Denison’s leadership in Posse has not gone unnoticed. This fall, I’ll attend a gathering of college and university presidents in New York sponsored by the investment firm of Goldman Sachs to discuss how we can build upon Posse’s strengths. Employers in all sectors have taken an interest in this program and its graduates because they, too, want to identify new pools of educated, talented young people.
In mid-October, Denison will host a symposium in honor of Bill Bowen ’55, former president of Princeton University and of the Andrew W. Mellon Foundation, and in gratitude for the exceptional gift to Denison made by the Mellon Foundation to recognize Bill and Mary Ellen Bowen ’55. Fittingly, the topic of the symposium is “Equity and Excellence in Liberal Arts Education,” a key theme in Dr. Bowen’s own scholarship, and will feature presentations by Dr. Michael McPherson, an economist and president of the Spencer Foundation, Dr. Debra Bial, founder of the Posse Foundation, and Dr. Sylvia Hurtado, executive director of UCLA’s Higher Education Research Institute. I’m pleased to have the opportunity to moderate such an important conversation by these important figures in contemporary higher education leadership.

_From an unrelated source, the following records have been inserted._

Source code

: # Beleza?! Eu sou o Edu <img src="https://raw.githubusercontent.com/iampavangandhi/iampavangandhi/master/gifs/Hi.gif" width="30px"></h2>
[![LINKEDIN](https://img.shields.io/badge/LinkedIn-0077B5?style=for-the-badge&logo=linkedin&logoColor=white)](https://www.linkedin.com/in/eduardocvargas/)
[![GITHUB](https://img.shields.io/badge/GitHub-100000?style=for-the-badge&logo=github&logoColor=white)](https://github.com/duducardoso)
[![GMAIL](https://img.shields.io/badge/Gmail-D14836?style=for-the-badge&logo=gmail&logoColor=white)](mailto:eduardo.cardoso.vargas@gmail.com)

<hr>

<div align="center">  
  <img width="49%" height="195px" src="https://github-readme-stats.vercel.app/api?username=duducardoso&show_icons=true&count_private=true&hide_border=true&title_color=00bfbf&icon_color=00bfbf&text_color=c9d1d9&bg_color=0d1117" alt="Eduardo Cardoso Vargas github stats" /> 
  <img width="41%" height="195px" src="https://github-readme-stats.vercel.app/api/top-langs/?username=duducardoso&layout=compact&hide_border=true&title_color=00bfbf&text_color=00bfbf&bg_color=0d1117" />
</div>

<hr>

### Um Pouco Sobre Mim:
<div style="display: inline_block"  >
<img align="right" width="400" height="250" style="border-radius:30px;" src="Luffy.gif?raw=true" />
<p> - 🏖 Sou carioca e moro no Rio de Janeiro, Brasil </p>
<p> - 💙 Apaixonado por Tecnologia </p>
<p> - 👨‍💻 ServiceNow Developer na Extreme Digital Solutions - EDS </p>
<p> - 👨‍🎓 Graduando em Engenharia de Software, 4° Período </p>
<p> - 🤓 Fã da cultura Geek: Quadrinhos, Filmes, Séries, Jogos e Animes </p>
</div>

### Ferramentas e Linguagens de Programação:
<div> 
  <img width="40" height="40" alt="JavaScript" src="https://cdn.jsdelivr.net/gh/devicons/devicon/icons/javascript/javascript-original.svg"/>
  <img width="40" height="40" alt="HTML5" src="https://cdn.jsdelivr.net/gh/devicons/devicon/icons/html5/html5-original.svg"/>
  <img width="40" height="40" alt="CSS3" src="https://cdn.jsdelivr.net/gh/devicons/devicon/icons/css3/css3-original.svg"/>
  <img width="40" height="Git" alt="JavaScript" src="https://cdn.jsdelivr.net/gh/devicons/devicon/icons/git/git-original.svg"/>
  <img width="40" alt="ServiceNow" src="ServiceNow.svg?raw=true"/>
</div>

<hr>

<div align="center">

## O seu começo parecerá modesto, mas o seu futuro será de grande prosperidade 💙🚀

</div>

Several years ago, we asked an accomplished Mid-western folk artist to carve a unique academic mace for Denison. Academic maces are an ancient tradition in higher education and originally represented the stature of the faculty as a self-governing corporation. Over time, they came to represent the autonomy of colleges and universities themselves. Denison’s mace, carried in academic processions by the chairperson of the faculty, portrays in walnut and silver the theme “rooted at Denison, branches to the world,” representing Denison’s sons and daughters, who have made a difference in the world as students and graduates. But it also captures the essence of our historic college, operating for 176 years in the arena of national and international higher education—and truly making a difference.